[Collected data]
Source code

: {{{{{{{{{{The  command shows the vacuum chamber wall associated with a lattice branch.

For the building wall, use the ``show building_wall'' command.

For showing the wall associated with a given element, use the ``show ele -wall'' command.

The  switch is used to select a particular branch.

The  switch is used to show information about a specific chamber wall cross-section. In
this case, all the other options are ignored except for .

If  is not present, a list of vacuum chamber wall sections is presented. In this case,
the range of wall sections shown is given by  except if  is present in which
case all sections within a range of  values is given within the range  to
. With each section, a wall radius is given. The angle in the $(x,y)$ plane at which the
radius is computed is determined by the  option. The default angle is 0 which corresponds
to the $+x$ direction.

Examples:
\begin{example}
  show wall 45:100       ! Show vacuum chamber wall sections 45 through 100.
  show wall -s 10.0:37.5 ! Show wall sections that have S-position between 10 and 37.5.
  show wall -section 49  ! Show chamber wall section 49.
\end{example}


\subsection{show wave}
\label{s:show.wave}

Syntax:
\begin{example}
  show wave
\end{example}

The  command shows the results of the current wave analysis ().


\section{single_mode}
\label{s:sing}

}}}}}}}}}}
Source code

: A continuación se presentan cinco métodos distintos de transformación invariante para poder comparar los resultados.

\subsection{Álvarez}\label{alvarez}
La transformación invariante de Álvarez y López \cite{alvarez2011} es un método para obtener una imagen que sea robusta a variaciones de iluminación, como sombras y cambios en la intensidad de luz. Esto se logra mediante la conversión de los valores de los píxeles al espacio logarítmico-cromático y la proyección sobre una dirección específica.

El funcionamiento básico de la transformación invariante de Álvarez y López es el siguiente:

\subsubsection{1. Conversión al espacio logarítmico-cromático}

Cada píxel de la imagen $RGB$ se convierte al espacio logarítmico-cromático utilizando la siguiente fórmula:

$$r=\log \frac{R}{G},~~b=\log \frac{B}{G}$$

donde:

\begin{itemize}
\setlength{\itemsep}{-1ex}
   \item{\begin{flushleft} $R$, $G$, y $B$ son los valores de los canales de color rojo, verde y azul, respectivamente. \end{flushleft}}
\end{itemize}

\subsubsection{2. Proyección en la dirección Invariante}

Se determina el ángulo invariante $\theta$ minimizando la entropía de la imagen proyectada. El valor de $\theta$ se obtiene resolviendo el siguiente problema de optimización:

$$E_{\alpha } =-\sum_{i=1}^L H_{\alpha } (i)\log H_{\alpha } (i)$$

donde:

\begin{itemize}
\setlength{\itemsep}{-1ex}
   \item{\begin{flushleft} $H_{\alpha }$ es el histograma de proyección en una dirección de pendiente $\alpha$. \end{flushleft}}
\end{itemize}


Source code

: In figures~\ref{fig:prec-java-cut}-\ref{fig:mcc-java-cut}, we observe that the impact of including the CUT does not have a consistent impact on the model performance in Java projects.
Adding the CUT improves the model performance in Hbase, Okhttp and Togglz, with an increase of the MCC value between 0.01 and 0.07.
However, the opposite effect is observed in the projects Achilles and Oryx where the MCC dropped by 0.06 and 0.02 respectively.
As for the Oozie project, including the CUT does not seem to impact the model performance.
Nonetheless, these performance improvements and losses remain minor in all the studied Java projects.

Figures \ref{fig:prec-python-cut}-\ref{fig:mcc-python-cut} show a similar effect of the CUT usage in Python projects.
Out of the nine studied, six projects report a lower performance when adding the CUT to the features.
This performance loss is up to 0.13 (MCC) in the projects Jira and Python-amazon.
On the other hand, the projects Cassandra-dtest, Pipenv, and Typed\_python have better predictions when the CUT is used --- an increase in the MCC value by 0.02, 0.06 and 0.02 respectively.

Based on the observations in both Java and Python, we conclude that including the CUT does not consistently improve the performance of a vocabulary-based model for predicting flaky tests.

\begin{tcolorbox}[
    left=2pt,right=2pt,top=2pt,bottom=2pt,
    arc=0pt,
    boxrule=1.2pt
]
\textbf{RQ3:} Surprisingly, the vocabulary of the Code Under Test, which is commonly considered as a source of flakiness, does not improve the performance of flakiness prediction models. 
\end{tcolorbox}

-- YOUR GOAL --
Your answer should consist only of the lines above between the line holding "Cada píxel de" and the line holding "Adding the CUT improves", inclusive, each transcribed exactly.

-- ANSWER --
Cada píxel de la imagen $RGB$ se convierte al espacio logarítmico-cromático utilizando la siguiente fórmula:

$$r=\log \frac{R}{G},~~b=\log \frac{B}{G}$$

donde:

\begin{itemize}
\setlength{\itemsep}{-1ex}
   \item{\begin{flushleft} $R$, $G$, y $B$ son los valores de los canales de color rojo, verde y azul, respectivamente. \end{flushleft}}
\end{itemize}

\subsubsection{2. Proyección en la dirección Invariante}

Se determina el ángulo invariante $\theta$ minimizando la entropía de la imagen proyectada. El valor de $\theta$ se obtiene resolviendo el siguiente problema de optimización:

$$E_{\alpha } =-\sum_{i=1}^L H_{\alpha } (i)\log H_{\alpha } (i)$$

donde:

\begin{itemize}
\setlength{\itemsep}{-1ex}
   \item{\begin{flushleft} $H_{\alpha }$ es el histograma de proyección en una dirección de pendiente $\alpha$. \end{flushleft}}
\end{itemize}


Source code

: In figures~\ref{fig:prec-java-cut}-\ref{fig:mcc-java-cut}, we observe that the impact of including the CUT does not have a consistent impact on the model performance in Java projects.
Adding the CUT improves the model performance in Hbase, Okhttp and Togglz, with an increase of the MCC value between 0.01 and 0.07.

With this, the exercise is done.